- _Exercise details_
Within the data below, find the string "namespace" and return each line where it occurs.

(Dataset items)
───

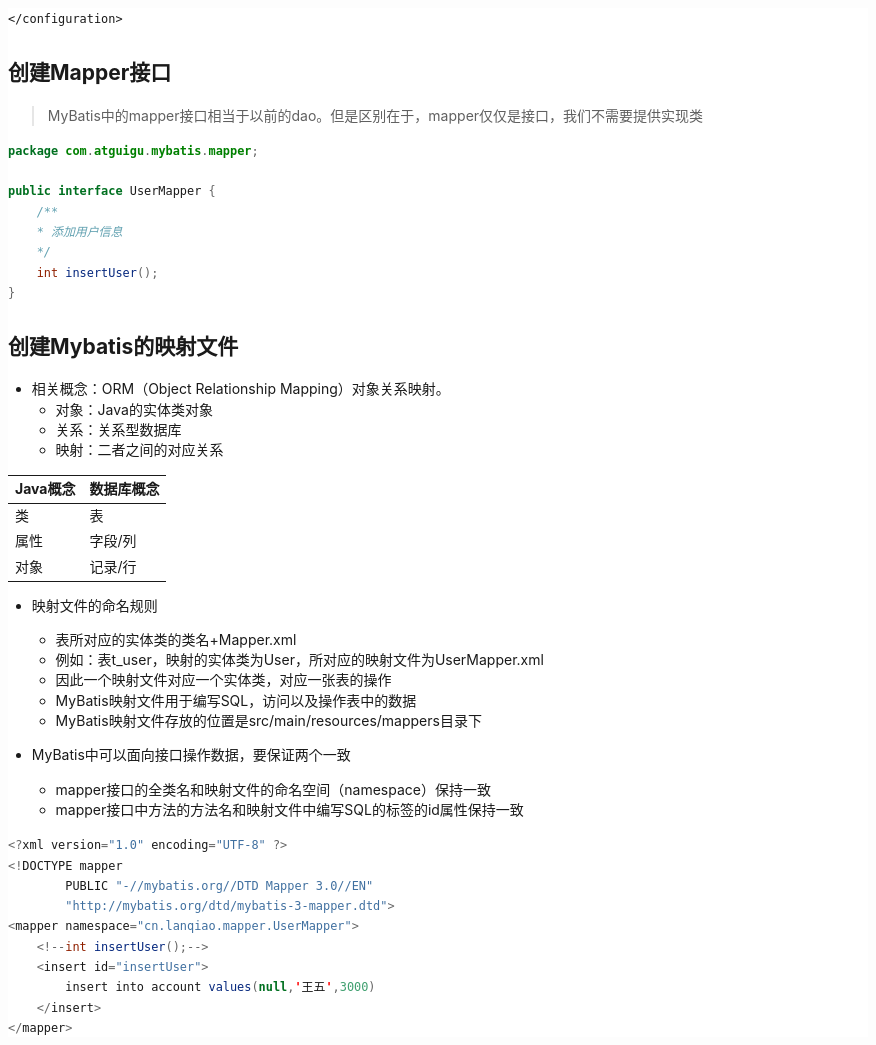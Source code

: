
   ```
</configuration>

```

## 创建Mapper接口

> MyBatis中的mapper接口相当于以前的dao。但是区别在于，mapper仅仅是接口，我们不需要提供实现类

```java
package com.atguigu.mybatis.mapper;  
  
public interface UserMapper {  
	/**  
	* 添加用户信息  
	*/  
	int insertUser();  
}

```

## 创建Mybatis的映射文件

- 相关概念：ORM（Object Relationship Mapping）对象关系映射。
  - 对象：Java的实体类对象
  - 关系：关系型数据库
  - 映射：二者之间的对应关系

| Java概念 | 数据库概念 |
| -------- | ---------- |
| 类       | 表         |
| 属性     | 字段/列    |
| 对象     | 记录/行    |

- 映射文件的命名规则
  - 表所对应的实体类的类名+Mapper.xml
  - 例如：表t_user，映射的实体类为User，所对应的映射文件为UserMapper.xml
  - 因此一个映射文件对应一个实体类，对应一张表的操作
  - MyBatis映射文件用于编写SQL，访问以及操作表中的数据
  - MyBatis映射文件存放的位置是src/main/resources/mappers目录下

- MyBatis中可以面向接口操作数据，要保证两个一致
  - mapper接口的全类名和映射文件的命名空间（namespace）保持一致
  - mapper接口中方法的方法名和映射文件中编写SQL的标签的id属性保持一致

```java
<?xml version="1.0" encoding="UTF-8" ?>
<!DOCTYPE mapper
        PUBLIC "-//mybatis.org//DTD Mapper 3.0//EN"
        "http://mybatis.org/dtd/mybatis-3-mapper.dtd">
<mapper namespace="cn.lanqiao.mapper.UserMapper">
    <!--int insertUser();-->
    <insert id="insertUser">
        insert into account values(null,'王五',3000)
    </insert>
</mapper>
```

───

- _Output for this task_
  - mapper接口的全类名和映射文件的命名空间（namespace）保持一致
<mapper namespace="cn.lanqiao.mapper.UserMapper">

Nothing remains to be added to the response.